→ Action item: Work out how many lines of the data contain "attained" and reply with that number alone.

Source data
+---+

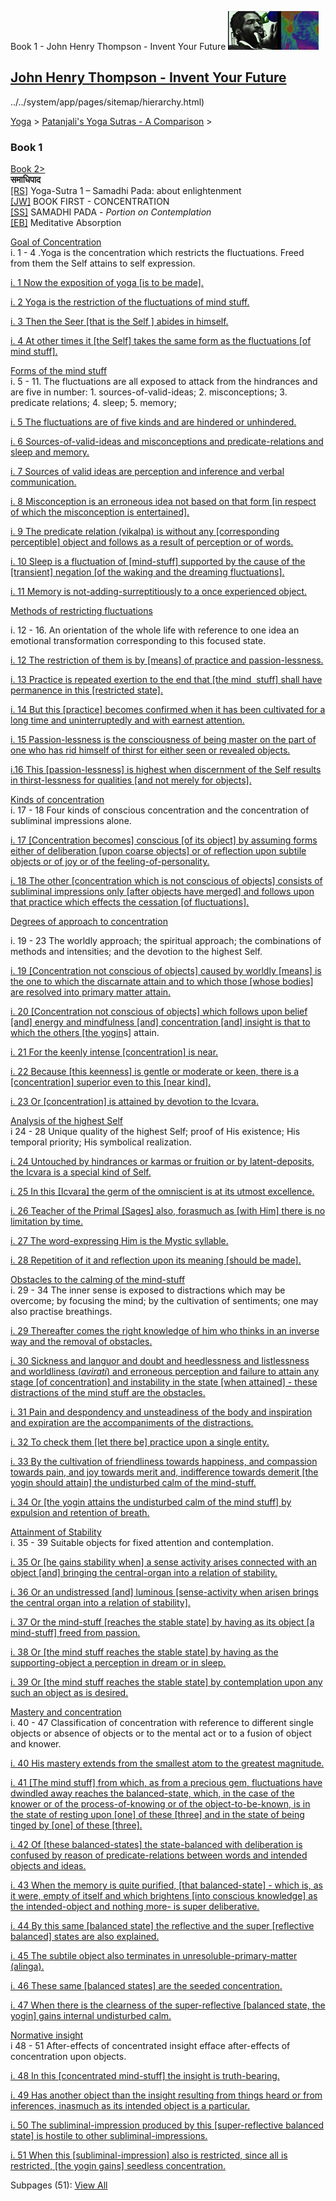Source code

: Book 1 - John Henry Thompson - Invent Your Future [![John Henry Thompson - Invent Your Future](../../_/rsrc/1329567069254/config/customLogo.gif-revision=6.png)](../../index.html)

[John Henry Thompson - Invent Your Future](../../index.html)
------------------------------------------------------------

../../system/app/pages/sitemap/hierarchy.html)
    

[Yoga](../../yoga.html)‎ > ‎[Patanjali's Yoga Sutras - A Comparison](../patanjani.html)‎ > ‎

### Book 1

 [Book 2>](book-2.html)  
**समाधिपाद**  
[\[RS\]](http://www.ashtangayoga.info/source-texts/yoga-sutra-patanjali/chapter-1/) Yoga-Sutra 1 – Samadhi Pada: about enlightenment  
[\[JW\]](http://books.google.com/books?id=YzFImjtOxUwC&pg=PA3&ci=312%2C254%2C347%2C126&source=bookclip) BOOK FIRST - CONCENTRATION  
[\[SS\]](http://www.amazon.com/Yoga-Sutras-Patanjali-Commentary-Satchidananda/dp/0932040381) SAMADHI PADA - _Portion on Contemplation_  
[\[EB\]](http://www.amazon.com/Yoga-Sutras-Patanjali-Translation-Commentary/dp/0865477361/ref=sr_1_1?ie=UTF8&s=books&qid=1250508322&sr=1-1) Meditative Absorption  
  
[Goal of Concentration](http://books.google.com/books?id=YzFImjtOxUwC&pg=PR30&ci=143%2C460%2C778%2C191&source=bookclip)  
i. 1 - 4 .Yoga is the concentration which restricts the fluctuations. Freed from them the Self attains to self expression.  
  

[i. 1 Now the exposition of yoga \[is to be made\].](book-1/11.html)  
  
[i. 2 Yoga is the restriction of the fluctuations of mind stuff.](book-1/12.html)  
  
[i. 3 Then the Seer \[that is the Self \] abides in himself.](book-1/13.html)  
  
[i. 4 At other times it \[the Self\] takes the same form as the fluctuations \[of mind stuff\].](book-1/14.html)  

  
[Forms of the mind stuff](http://books.google.com/books?id=YzFImjtOxUwC&pg=PR30&ci=149%2C667%2C775%2C409&source=bookclip)  
i. 5 - 11. The fluctuations are all exposed to attack from the hindrances and are five in number: 1. sources-of-valid-ideas; 2. misconceptions; 3. predicate relations; 4. sleep; 5. memory;  
  

[i. 5 The fluctuations are of five kinds and are hindered or unhindered.](book-1/15.html)  
  
[i. 6 Sources-of-valid-ideas and misconceptions and predicate-relations and sleep and memory.](book-1/16.html)  
  
[i. 7 Sources of valid ideas are perception and inference and verbal communication.](book-1/17.html)  
  
[i. 8 Misconception is an erroneous idea not based on that form \[in respect of which the misconception is entertained\].](book-1/18.html)  
  
[i. 9 The predicate relation (vikalpa) is without any \[corresponding perceptible\] object and follows as a result of perception or of words.](book-1/19.html)  
  
[i. 10 Sleep is a fluctuation of \[mind-stuff\] supported by the cause of the \[transient\] negation \[of the waking and the dreaming fluctuations\].](book-1/110-1.html)  
  
[i. 11 Memory is not-adding-surreptitiously to a once experienced object.](book-1/111-1.html)  

  
[Methods of restricting fluctuations](http://books.google.com/books?id=YzFImjtOxUwC&pg=PR30&ci=136%2C1067%2C785%2C235&source=bookclip)  

i. 12 - 16. An orientation of the whole life with reference to one idea an emotional transformation corresponding to this focused state.  
  

[i. 12 The restriction of them is by \[means\] of practice and passion-lessness.](book-1/112.html)  
  

[i. 13 Practice is repeated exertion to the end that \[the mind  stuff\] shall have permanence in this \[restricted state\].](book-1/113.html)  
  
[i. 14 But this \[practice\] becomes confirmed when it has been cultivated for a long time and uninterruptedly and with earnest attention.](book-1/114.html)  
  
[i. 15 Passion-lessness is the consciousness of being master on the part of one who has rid himself of thirst for either seen or revealed objects.](book-1/115.html)  
  
[i.16 This \[passion-lessness\] is highest when discernment of the Self results in thirst-lessness for qualities \[and not merely for objects\].](book-1/116.html)  
  

[Kinds of concentration](http://books.google.com/books?id=YzFImjtOxUwC&pg=PR31&ci=104%2C355%2C790%2C266&source=bookclip)  
i. 17 - 18 Four kinds of conscious concentration and the concentration of subliminal impressions alone.  
  

[i. 17 \[Concentration becomes\] conscious \[of its object\] by assuming forms either of deliberation \[upon coarse objects\] or of reflection upon subtile objects or of joy or of the feeling-of-personality.](book-1/117.html)  
  
[i. 18 The other \[concentration which is not conscious of objects\] consists of subliminal impressions only \[after objects have merged\] and follows upon that practice which effects the cessation \[of fluctuations\].](book-1/118.html)  

  
[Degrees of approach to concentration](http://books.google.com/books?id=YzFImjtOxUwC&pg=PR31&ci=123%2C626%2C749%2C336&source=bookclip)  

i. 19 - 23 The worldly approach; the spiritual approach; the combinations of methods and intensities; and the devotion to the highest Self.  

  
[i. 19 \[Concentration not conscious of objects\] caused by worldly \[means\] is the one to which the discarnate attain and to which those \[whose bodies\] are resolved into primary matter attain.](book-1/119.html)  
  
[i. 20 \[Concentration not conscious of objects\] which follows upon belief \[and\] energy and mindfulness \[and\] concentration \[and\] insight is that to which the others \[the yogin](book-1/120.html)s\] attain.  
  
[i. 21 For the keenly intense \[concentration\] is near.](book-1/121.html)  
  
[i. 22 Because \[this keenness\] is gentle or moderate or keen, there is a \[concentration\] superior even to this \[near kind\].](book-1/122.html)  
  
[i. 23 Or \[concentration\] is attained by devotion to the Icvara.](book-1/123.html)  

  
[Analysis of the highest Self](http://books.google.com/books?id=YzFImjtOxUwC&pg=PR31&ci=101%2C965%2C787%2C288&source=bookclip)  
i 24 - 28 Unique quality of the highest Self; proof of His existence; His temporal priority; His symbolical realization.  
  

[i. 24 Untouched by hindrances or karmas or fruition or by latent-deposits, the Icvara is a special kind of Self.](book-1/124.html)  
  
[i. 25 In this \[Icvara\] the germ of the omniscient is at its utmost excellence.](book-1/125.html)  
  
[i. 26 Teacher of the Primal \[Sages\] also, forasmuch as \[with Him\] there is no limitation by time.](book-1/126.html)  
  
[i. 27 The word-expressing Him is the Mystic syllable.](book-1/127.html)  
  
[i. 28 Repetition of it and reflection upon its meaning \[should be made\].](book-1/128.html)  

  
[Obstacles to the calming of the mind-stuff](http://books.google.com/books?id=YzFImjtOxUwC&pg=PR32&ci=139%2C137%2C774%2C431&source=bookclip)  
i. 29 - 34 The inner sense is exposed to distractions which may be overcome; by focusing the mind; by the cultivation of sentiments; one may also practise breathings.  

  
[i. 29 Thereafter comes the right knowledge of him who thinks in an inverse way and the removal of obstacles.](book-1/129.html)  
  
[i. 30 Sickness and languor and doubt and heedlessness and listlessness and worldliness (_avirati_) and erroneous perception and failure to attain any stage \[of concentration\] and instability in the state \[when attained\] - these distractions of the mind stuff are the obstacles.](book-1/130.html)  
  
[i. 31 Pain and despondency and unsteadiness of the body and inspiration and expiration are the accompaniments of the distractions.](book-1/131.html)  
  
[i. 32 To check them \[let there be\] practice upon a single entity.](book-1/132.html)  
  
[i. 33 By the cultivation of friendliness towards happiness, and compassion towards pain, and joy towards merit and, indifference towards demerit \[the yogin should attain\] the undisturbed calm of the mind-stuff.](goog_1633545483.html)[](book-1/133.html)  
  
[i. 34 Or \[the yogin attains the undisturbed calm of the mind stuff\] by expulsion and retention of breath.](book-1/134.html)  

  

[Attainment of Stability](http://books.google.com/books?id=YzFImjtOxUwC&pg=PR32&ci=133%2C574%2C784%2C301&source=bookclip)  
i. 35 - 39 Suitable objects for fixed attention and contemplation.  
  

[i. 35 Or \[he gains stability when\] a sense activity arises connected with an object \[and\] bringing the central-organ into a relation of stability.](book-1/135.html)  
  
[i. 36 Or an undistressed \[and\] luminous \[sense-activity when arisen brings the central organ into a relation of stability\].](book-1/136.html)  
  
[i. 37 Or the mind-stuff \[reaches the stable state\] by having as its object \[a mind-stuff\] freed from passion.](book-1/137.html)  
  
[i. 38 Or \[the mind stuff reaches the stable state\] by having as the supporting-object a perception in dream or in sleep.](book-1/138.html)  
  
[i. 39 Or \[the mind stuff reaches the stable state\] by contemplation upon any such an object as is desired.](book-1/139.html)  
  

[Mastery and concentration](http://books.google.com/books?id=YzFImjtOxUwC&pg=PR32&ci=123%2C873%2C780%2C365&source=bookclip)  
i. 40 - 47 Classification of concentration with reference to different single objects or absence of objects or to the mental act or to a fusion of object and knower.  
  

[i. 40 His mastery extends from the smallest atom to the greatest magnitude.](book-1/140.html)  
  
[i. 41 \[The mind stuff\] from which, as from a precious gem, fluctuations have dwindled away reaches the balanced-state, which, in the case of the knower or of the process-of-knowing or of the object-to-be-known, is in the state of resting upon \[one\] of these \[three\] and in the state of being tinged by \[one\] of these \[three\].](book-1/141.html)  
  
[i. 42 Of \[these balanced-states\] the state-balanced with deliberation is confused by reason of predicate-relations between words and intended objects and ideas.](book-1/142.html)  
  
[i. 43 When the memory is quite purified, \[that balanced-state\] - which is, as it were, empty of itself and which brightens \[into conscious knowledge\] as the intended-object and nothing more- is super deliberative.](book-1/143.html)  
  
[i. 44 By this same \[balanced state\] the reflective and the super \[reflective balanced\] states are also explained.](book-1/144.html)  
  
[i. 45 The subtile object also terminates in unresoluble-primary-matter (alinga).](book-1/145.html)  
  
[i. 46 These same \[balanced states\] are the seeded concentration.](book-1/146.html)  
  
[i. 47 When there is the clearness of the super-reflective \[balanced state, the yogin\] gains internal undisturbed calm.](book-1/147.html)  
  

[Normative insight](http://books.google.com/books?id=YzFImjtOxUwC&pg=PR33&ci=111%2C399%2C816%2C302&source=bookclip)  
i 48 - 51 After-effects of concentrated insight efface after-effects of concentration upon objects.  
  

[i. 48 In this \[concentrated mind-stuff\] the insight is truth-bearing.](book-1/148.html)  
  
[i. 49 Has another object than the insight resulting from things heard or from inferences, inasmuch as its intended object is a particular.](book-1/149.html)  
  
[i. 50 The subliminal-impression produced by this \[super-reflective balanced state\] is hostile to other subliminal-impressions.](book-1/150.html)  
  
[i. 51 When this \[subliminal-impression\] also is restricted, since all is restricted, \[the yogin gains\] seedless concentration.](book-1/151.html)  

  

Subpages (51): [View All](../../system/app/pages/subPages-path=-yoga-patanjani-book-1.html)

+---+

→ Exercise output: 2